The performance gap with PRI-MUS (approximately 5% lower AUROC) is modest, especially considering the extensive training required for PRI-MUS expertise and the operator-agnostic nature of the model. For high-involvement tumors, the model achieves parity with expert scoring. The interpretable heatmaps and risk scores facilitate both targeted biopsy and global risk assessment, supporting integration into clinical workflows.

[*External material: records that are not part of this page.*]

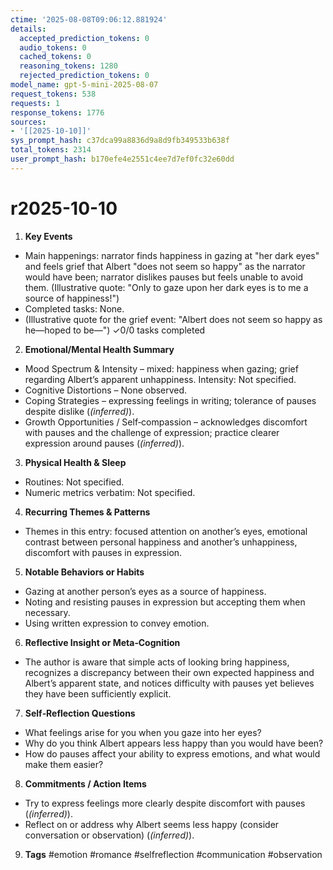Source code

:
 ```yaml
---
ctime: '2025-08-08T09:06:12.881924'
details:
  accepted_prediction_tokens: 0
  audio_tokens: 0
  cached_tokens: 0
  reasoning_tokens: 1280
  rejected_prediction_tokens: 0
model_name: gpt-5-mini-2025-08-07
request_tokens: 538
requests: 1
response_tokens: 1776
sources:
- '[[2025-10-10]]'
sys_prompt_hash: c37dca99a8836d9a8d9fb349533b638f
total_tokens: 2314
user_prompt_hash: b170efe4e2551c4ee7d7ef0fc32e60dd
---
```

# r2025-10-10

1. **Key Events**
- Main happenings: narrator finds happiness in gazing at "her dark eyes" and feels grief that Albert "does not seem so happy" as the narrator would have been; narrator dislikes pauses but feels unable to avoid them. (Illustrative quote: "Only to gaze upon her dark eyes is to me a source of happiness!")
- Completed tasks: None.
- (Illustrative quote for the grief event: "Albert does not seem so happy as he—hoped to be—") 
✓0/0 tasks completed

2. **Emotional/Mental Health Summary**
- Mood Spectrum & Intensity – mixed: happiness when gazing; grief regarding Albert’s apparent unhappiness. Intensity: Not specified.
- Cognitive Distortions – None observed.
- Coping Strategies – expressing feelings in writing; tolerance of pauses despite dislike (*(inferred)*).
- Growth Opportunities / Self‑compassion – acknowledges discomfort with pauses and the challenge of expression; practice clearer expression around pauses (*(inferred)*).

3. **Physical Health & Sleep**
- Routines: Not specified.
- Numeric metrics verbatim: Not specified.

4. **Recurring Themes & Patterns**
- Themes in this entry: focused attention on another’s eyes, emotional contrast between personal happiness and another’s unhappiness, discomfort with pauses in expression.

5. **Notable Behaviors or Habits**
- Gazing at another person’s eyes as a source of happiness.
- Noting and resisting pauses in expression but accepting them when necessary.
- Using written expression to convey emotion.

6. **Reflective Insight or Meta‑Cognition**
- The author is aware that simple acts of looking bring happiness, recognizes a discrepancy between their own expected happiness and Albert’s apparent state, and notices difficulty with pauses yet believes they have been sufficiently explicit.

7. **Self‑Reflection Questions**
- What feelings arise for you when you gaze into her eyes?
- Why do you think Albert appears less happy than you would have been?
- How do pauses affect your ability to express emotions, and what would make them easier?

8. **Commitments / Action Items**
- Try to express feelings more clearly despite discomfort with pauses (*(inferred)*).
- Reflect on or address why Albert seems less happy (consider conversation or observation) (*(inferred)*).

9. **Tags**
#emotion #romance #selfreflection #communication #observation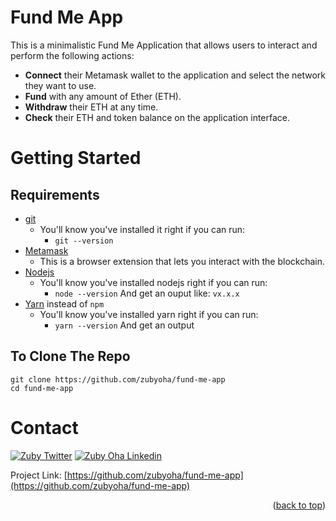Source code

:
# Fund Me App

  <p align="center">

This is a minimalistic Fund Me Application that allows users to interact and perform the following actions:

- **Connect** their Metamask wallet to the application and select the network they want to use.
- **Fund** with any amount of Ether (ETH).
- **Withdraw** their ETH at any time.
- **Check** their ETH and token balance on the application interface.
  </p>


<!-- GETTING STARTED -->
# Getting Started

## Requirements

- [git](https://git-scm.com/book/en/v2/Getting-Started-Installing-Git)
  - You'll know you've installed it right if you can run:
    - `git --version`
- [Metamask](https://metamask.io/)
  - This is a browser extension that lets you interact with the blockchain.
- [Nodejs](https://nodejs.org/en/)
  - You'll know you've installed nodejs right if you can run:
    - `node --version` And get an ouput like: `vx.x.x`
- [Yarn](https://classic.yarnpkg.com/lang/en/docs/install/) instead of `npm`
  - You'll know you've installed yarn right if you can run:
    - `yarn --version` And get an output 

## To Clone The Repo

```
git clone https://github.com/zubyoha/fund-me-app
cd fund-me-app
```

<!-- CONTACT -->
# Contact
[![Zuby Twitter](https://img.shields.io/badge/Twitter-1DA1F2?style=for-the-badge&logo=twitter&logoColor=white)](https://twitter.com/zubyoha)
[![Zuby Oha Linkedin](https://img.shields.io/badge/LinkedIn-0077B5?style=for-the-badge&logo=linkedin&logoColor=white)](https://www.linkedin.com/in/zubyoha/)


Project Link: [https://github.com/zubyoha/fund-me-app](https://github.com/zubyoha/fund-me-app)


<p align="right">(<a href="#readme-top">back to top</a>)</p>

Limitations include reliance on core-level labels (limiting pixel-level localization accuracy) and analysis of 2D images in isolation, whereas clinical protocols often leverage 3D gland-wide assessment. Future work should explore training with pixel-level annotations, 3D network architectures, and integration of temporal or volumetric data. Additionally, combining model outputs with expert visual scores may further improve diagnostic accuracy.

Conclusion

ProstNFound+ provides a robust, interpretable, and scalable approach to $\mu$US-based prostate cancer detection, validated in a prospective clinical setting. Its performance approaches that of established visual protocols, with strong generalization across time and site. The model's operator-agnostic design and interpretability position it as a promising tool for standardizing and expanding access to high-quality PCa diagnosis, particularly in settings where MRI or expert interpretation is limited. Further advances in annotation granularity and 3D modeling are likely to close the remaining performance gap and enhance clinical utility.